0:23 Go down and remove your existing routes, app.get/ and app.get/error, and replace that with app.use(routes). Save the file then go ahead and create the new folder routes, and inside of that, the index.js file.
0:41 At the top of that file, type import express from "express". Then, const router = express.Router(). Instead of creating a new app instances as we did before, we're just creating a new instance of Router.
0:56 Type router.get("/") and pass in a function once again and inside of that type res.send("hello routes"). At bottom of the file type export default router. Save this. Start the app. If we hit the router/ we should see hello routes.
1:22 Now that we have the structure in place to create routes, let's create the ones we'll need for our project. Go ahead and delete the sample route that we've made and replace it with router.get("/notes"), router.post("/notes"), router.get("/notes/:id"), router.post("/notes/:id"), and router.delete("/notes/:id").

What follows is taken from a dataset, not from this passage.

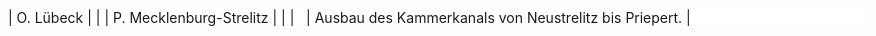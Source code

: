 |        O. Lübeck        |                                                                                                                                                                                                                                                                                                                                                                                                                                                                                                                                                                                                                                                                                                                                      |
| P. Mecklenburg-Strelitz |                                                                                                                                                                                                                                                                                                                                                                                                                                                                                                                                                                                                                                                                                                                                      |
|                         |                                                                                                                                                                                                                                                                                                                                        Ausbau des Kammerkanals von Neustrelitz bis Priepert.                                                                                                                                                                                                                                                                                                                                         |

1:47 The methods on the router here get, post, and delete all correspond with the standard verbs found in the HTTP protocol. You'll also notice, by the last four routes, I've commented create, read, update, and delete.
2:00 These routes are commonly referred to as CRUD routes because they are applicable to almost any type of resource you might be building in API.
2:08 Back at the top of the file type import * as notes from "./notes.js". We're not going to put all the route handlers in this file. It's common to create separate files for each path prefix you might have. In this case, we just have the one /notes.
2:24 Let's go ahead and reference the route handlers that we'll soon be adding to that notes file. Notes.list, notes.create, for read, notes.read, notes.update and for this final one, we're going to call it notes.deleteNote because delete is a key word and we can run into some trouble with that. Close the file and let's open up routes/notes.js and start stubbing those out.
2:47 We're not going to fully create these routes right now, we're just going to stub them out with basic responses so that we can test that our routes are working. Type export function list (req, res). For now, we'll just send back an empty array, res.json, empty array.
3:03 Do the same for create, except for create instead of sending back JSON, we're not going to send anything other than the string "OK".
3:13 For read, we're going to use res.json again to send back a basic note. In this case, it might have a title: "a sample title" and a body which will say something like "this is my note". Let's see for update and we can say res.send("OK").
3:34 For delete note, res will also res.send("OK").
3:41 We've got list, create, read, update and deleteNote, should match exactly what we've got over here, list, create, read, update and deleteNote. Start our server and let's hit those routes, so /notes, turns an empty array. That's good. We'll next do, notes/123 and it looks like we got the JSON we were expecting.
4:10 Let's go ahead and add curl -X POST. We're going to now post to notes. That looks like it returned OK. You can see over in the log we got a 200 response. Let's do notes/123 which should also exist. Let's see if our delete works as well. It looks like all the routes are set up and working.